> [What to do]:
When a line in the entries below contains the word "нажать", copy that line.

Collected data

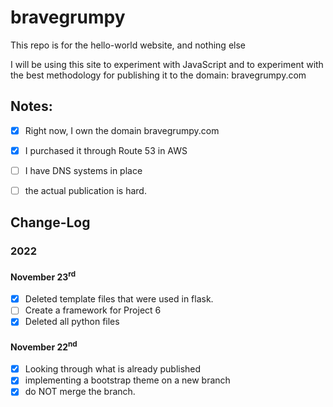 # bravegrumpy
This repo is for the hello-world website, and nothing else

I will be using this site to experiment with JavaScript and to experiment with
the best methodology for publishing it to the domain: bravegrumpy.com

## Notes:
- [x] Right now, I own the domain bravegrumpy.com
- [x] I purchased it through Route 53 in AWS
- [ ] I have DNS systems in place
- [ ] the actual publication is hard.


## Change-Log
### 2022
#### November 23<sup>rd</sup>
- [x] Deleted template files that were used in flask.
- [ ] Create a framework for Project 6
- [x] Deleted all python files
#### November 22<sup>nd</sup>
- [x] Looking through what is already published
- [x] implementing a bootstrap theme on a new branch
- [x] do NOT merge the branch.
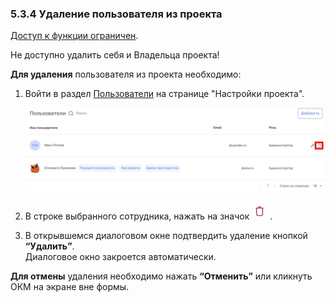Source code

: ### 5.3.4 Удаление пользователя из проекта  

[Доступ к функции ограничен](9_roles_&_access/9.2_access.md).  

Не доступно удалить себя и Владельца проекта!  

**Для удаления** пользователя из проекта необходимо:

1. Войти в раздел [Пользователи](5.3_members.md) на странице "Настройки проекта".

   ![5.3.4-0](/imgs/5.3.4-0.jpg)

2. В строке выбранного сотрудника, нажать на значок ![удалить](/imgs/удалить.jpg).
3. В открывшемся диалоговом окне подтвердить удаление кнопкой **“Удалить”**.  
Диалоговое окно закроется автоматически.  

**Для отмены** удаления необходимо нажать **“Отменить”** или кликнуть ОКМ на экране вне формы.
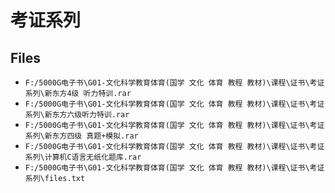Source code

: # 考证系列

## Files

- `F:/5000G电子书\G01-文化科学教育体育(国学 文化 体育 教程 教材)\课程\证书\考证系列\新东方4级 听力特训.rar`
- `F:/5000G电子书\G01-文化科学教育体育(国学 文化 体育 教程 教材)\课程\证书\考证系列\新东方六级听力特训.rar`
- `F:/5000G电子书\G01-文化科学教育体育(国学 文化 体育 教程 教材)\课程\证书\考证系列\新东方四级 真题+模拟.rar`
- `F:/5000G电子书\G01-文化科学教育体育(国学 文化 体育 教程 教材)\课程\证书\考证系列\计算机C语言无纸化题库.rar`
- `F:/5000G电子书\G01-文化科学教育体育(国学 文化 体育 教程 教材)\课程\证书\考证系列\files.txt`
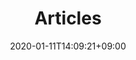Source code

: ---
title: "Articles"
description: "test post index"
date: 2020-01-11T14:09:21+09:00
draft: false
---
==
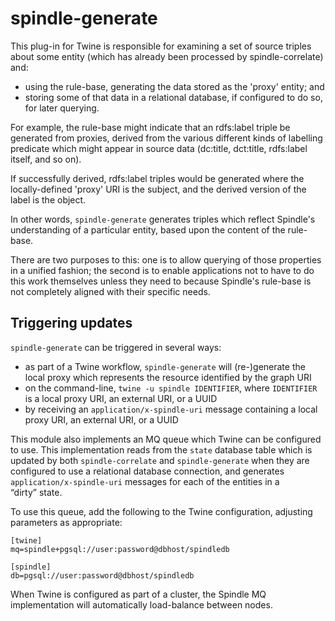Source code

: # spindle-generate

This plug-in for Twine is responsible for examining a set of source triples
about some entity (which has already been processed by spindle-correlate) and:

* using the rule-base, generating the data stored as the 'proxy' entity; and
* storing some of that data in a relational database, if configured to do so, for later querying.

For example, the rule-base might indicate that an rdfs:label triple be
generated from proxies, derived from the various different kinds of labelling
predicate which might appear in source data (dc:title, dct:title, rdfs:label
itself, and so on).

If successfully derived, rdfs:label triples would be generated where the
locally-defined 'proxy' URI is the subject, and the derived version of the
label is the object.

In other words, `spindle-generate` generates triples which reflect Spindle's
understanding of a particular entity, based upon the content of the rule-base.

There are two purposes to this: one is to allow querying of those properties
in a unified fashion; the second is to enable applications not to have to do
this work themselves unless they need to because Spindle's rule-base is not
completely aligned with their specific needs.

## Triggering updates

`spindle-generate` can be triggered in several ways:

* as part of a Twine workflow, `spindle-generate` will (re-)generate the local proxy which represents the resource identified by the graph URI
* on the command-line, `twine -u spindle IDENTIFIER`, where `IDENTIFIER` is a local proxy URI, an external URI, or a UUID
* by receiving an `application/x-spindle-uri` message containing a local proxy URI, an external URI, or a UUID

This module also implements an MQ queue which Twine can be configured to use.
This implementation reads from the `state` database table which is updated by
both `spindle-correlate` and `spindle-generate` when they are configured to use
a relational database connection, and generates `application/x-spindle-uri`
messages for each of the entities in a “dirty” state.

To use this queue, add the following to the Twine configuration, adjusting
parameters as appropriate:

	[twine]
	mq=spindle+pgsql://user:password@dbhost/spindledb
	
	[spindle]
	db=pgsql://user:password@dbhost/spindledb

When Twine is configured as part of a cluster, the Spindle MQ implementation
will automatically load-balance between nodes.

> [Response]:
2. В строке выбранного сотрудника, нажать на значок ![удалить](/imgs/удалить.jpg).
**Для отмены** удаления необходимо нажать **“Отменить”** или кликнуть ОКМ на экране вне формы.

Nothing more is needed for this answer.